HMS Sir John Moore (1915)

History
United Kingdom
Name: HMS Sir John Moore
Builder: Scotts, Greenock
Laid down: 13 January 1915
Launched: 31 May 1915
Decommissioned: 1921
Fate: Sold for scrapping 1921
General characteristics
Class and type: Lord Clive-class monitor
Displacement: 6,150 tons
Length: 335 ft (102.1 m)
Beam: 87 ft (26.5 m)
Draught: 9.7 ft (3.0 m)
Propulsion: 2 shafts, reciprocating steam engines, 2 boilers, 2,310 hp
Speed: 6.5 knots (12.0 km/h)
Complement: 187
Armament: 2 × BL 12-inch (304.8 mm) Mk VIII guns in a single turret, two QF 3-pounder guns.
QF 3-pounder on HMS Sir John Moore, c1918

HMS Sir John Moore was a First World War Royal Navy Lord Clive-class monitor named for Sir John Moore, a British general of the Peninsula War who was killed in action during the Battle of Corunna. Her 12" main battery was stripped from the obsolete Majestic-class battleship HMS Hannibal, which had been converted into a troopship.

The Lord Clive class monitors were built in 1915 to engage German shore artillery and positions in occupied Belgium during the First World War.
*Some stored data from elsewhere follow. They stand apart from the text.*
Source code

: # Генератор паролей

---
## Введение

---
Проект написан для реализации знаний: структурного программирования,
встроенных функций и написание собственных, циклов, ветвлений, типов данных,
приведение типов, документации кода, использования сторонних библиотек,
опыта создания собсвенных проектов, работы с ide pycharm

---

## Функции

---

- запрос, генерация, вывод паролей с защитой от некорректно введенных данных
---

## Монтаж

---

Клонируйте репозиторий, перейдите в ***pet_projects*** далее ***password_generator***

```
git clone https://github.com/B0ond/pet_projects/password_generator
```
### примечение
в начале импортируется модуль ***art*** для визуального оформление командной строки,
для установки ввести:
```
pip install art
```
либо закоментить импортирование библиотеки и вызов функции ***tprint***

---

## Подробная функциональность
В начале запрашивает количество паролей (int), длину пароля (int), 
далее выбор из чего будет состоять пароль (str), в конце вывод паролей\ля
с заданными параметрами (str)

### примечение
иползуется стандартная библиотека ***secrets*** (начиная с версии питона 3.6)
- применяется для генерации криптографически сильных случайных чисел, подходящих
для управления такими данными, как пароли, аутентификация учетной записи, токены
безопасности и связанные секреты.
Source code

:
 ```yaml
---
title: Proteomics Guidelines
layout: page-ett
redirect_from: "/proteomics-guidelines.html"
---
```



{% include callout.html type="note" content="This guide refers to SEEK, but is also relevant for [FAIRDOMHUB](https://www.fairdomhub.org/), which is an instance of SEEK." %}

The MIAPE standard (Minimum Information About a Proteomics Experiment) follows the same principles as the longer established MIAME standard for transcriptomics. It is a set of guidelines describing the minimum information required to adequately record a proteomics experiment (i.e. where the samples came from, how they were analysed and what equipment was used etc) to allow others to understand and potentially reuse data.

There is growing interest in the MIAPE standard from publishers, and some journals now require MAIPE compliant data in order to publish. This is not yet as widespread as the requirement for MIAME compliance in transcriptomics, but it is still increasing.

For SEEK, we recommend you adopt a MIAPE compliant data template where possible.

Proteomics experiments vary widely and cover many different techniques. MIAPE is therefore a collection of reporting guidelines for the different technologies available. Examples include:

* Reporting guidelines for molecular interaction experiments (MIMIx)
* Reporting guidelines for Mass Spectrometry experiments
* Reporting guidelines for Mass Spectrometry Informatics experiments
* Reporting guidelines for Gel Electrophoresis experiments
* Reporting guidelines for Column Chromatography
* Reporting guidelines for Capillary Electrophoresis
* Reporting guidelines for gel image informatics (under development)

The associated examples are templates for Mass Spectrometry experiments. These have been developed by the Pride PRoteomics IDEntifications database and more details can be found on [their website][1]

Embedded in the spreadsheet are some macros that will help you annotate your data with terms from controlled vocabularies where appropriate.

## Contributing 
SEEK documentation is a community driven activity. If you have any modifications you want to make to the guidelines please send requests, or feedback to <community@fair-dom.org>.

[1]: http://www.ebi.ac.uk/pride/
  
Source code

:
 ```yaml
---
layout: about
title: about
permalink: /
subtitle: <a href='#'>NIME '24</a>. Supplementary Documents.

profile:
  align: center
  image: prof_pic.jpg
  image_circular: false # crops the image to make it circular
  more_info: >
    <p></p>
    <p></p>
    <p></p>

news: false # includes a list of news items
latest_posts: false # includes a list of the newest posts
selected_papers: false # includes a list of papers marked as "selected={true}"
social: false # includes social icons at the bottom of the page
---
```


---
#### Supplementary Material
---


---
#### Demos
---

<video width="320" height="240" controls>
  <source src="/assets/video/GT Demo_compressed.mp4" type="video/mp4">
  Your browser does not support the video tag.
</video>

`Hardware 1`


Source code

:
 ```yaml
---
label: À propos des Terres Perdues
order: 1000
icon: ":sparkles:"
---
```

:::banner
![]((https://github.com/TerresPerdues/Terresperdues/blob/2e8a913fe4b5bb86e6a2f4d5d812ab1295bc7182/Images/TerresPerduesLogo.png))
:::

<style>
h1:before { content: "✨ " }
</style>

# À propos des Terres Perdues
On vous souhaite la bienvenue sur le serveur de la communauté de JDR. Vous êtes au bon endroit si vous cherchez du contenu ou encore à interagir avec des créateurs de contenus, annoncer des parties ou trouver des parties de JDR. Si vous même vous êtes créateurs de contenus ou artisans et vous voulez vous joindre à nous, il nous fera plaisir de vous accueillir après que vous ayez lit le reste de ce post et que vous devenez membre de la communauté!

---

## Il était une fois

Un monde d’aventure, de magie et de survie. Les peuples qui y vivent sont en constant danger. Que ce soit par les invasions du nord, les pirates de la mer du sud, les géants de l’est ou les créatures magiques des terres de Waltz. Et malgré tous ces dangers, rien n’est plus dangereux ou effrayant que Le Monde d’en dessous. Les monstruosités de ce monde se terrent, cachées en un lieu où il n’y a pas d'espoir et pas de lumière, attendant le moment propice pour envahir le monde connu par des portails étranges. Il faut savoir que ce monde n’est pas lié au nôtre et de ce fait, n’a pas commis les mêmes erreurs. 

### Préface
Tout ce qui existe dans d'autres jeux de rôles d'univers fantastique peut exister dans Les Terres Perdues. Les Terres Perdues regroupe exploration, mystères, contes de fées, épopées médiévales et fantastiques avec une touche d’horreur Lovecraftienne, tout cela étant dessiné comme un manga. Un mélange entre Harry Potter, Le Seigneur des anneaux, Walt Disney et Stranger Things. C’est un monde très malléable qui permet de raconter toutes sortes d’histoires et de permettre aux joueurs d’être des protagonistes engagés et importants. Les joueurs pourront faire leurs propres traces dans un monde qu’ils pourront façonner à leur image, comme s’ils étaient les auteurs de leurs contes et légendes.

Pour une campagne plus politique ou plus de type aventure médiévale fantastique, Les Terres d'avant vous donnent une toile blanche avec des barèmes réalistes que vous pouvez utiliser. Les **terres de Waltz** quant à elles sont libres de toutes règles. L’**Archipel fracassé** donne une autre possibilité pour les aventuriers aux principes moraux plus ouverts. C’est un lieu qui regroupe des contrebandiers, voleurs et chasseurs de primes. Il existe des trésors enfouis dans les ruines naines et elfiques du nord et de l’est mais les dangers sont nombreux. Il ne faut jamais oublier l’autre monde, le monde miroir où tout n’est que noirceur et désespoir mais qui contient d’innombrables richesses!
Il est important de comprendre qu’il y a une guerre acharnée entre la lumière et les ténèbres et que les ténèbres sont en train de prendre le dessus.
Sir John Moore, with her sisters was regularly engaged in this service in the Dover Monitor Squadron, bombarding German positions along the coast and someway inland with their heavy guns.

Following the armistice in November 1918, Sir John Moore and all her sisters were put into reserve pending scrapping, as the reason for their existence had ended with the liberation of Belgium. In 1921 Sir John Moore and four of her sisters were scrapped.